▸ Action item
Although the records contain pictures, only their text should be reproduced, exactly as written.

#### Provided information ####

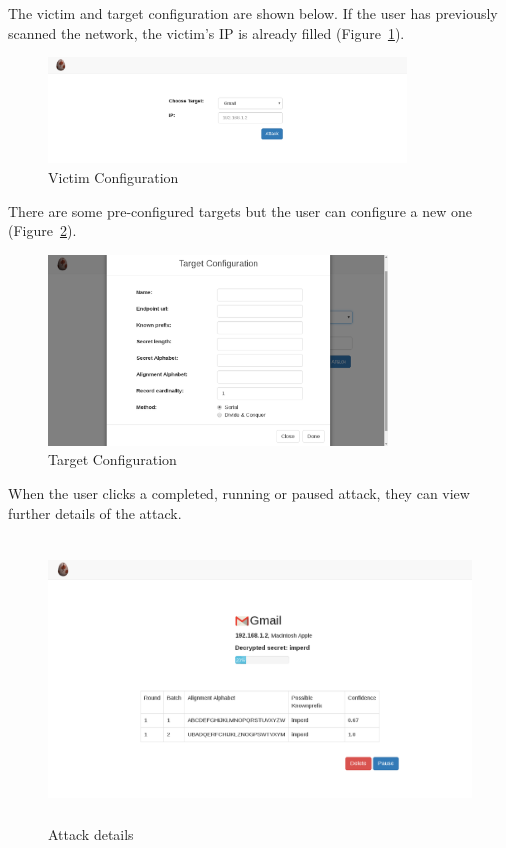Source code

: \documentclass[a4paper, 11 pt, conference]{article}
\begin{document}
The victim and target configuration are shown below. If the user has previously scanned the network, the victim's IP is already filled (Figure~\ref{fig:victim}).

\begin{figure}[thpb]
	\centering
	\includegraphics[width=95mm]{figures/victim.png}
	\caption{Victim Configuration}
	\label{fig:victim}
\end{figure}

There are some pre-configured targets but the user can configure a new one (Figure~\ref{fig:target}).


\begin{figure}[thpb]
	\centering
	\includegraphics[width=90mm]{figures/target.png}
	\caption{Target Configuration}
	\label{fig:target}
\end{figure}

When the user clicks a completed, running or paused attack, they can view further details of the attack.

\begin{figure}[thpb]
	\centering
	\includegraphics[width=115mm, height=75mm]{figures/attack.png}
	\caption{Attack details}
\end{figure}
\end{document}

####

▸ Exercise output
Source code

: \documentclass[a4paper, 11 pt, conference]{article}
\begin{document}
The victim and target configuration are shown below. If the user has previously scanned the network, the victim's IP is already filled (Figure~\ref{fig:victim}).

\begin{figure}[thpb]
	\centering
	\includegraphics[width=95mm]{figures/victim.png}
	\caption{Victim Configuration}
	\label{fig:victim}
\end{figure}

There are some pre-configured targets but the user can configure a new one (Figure~\ref{fig:target}).


\begin{figure}[thpb]
	\centering
	\includegraphics[width=90mm]{figures/target.png}
	\caption{Target Configuration}
	\label{fig:target}
\end{figure}

When the user clicks a completed, running or paused attack, they can view further details of the attack.

\begin{figure}[thpb]
	\centering
	\includegraphics[width=115mm, height=75mm]{figures/attack.png}
	\caption{Attack details}
\end{figure}
\end{document}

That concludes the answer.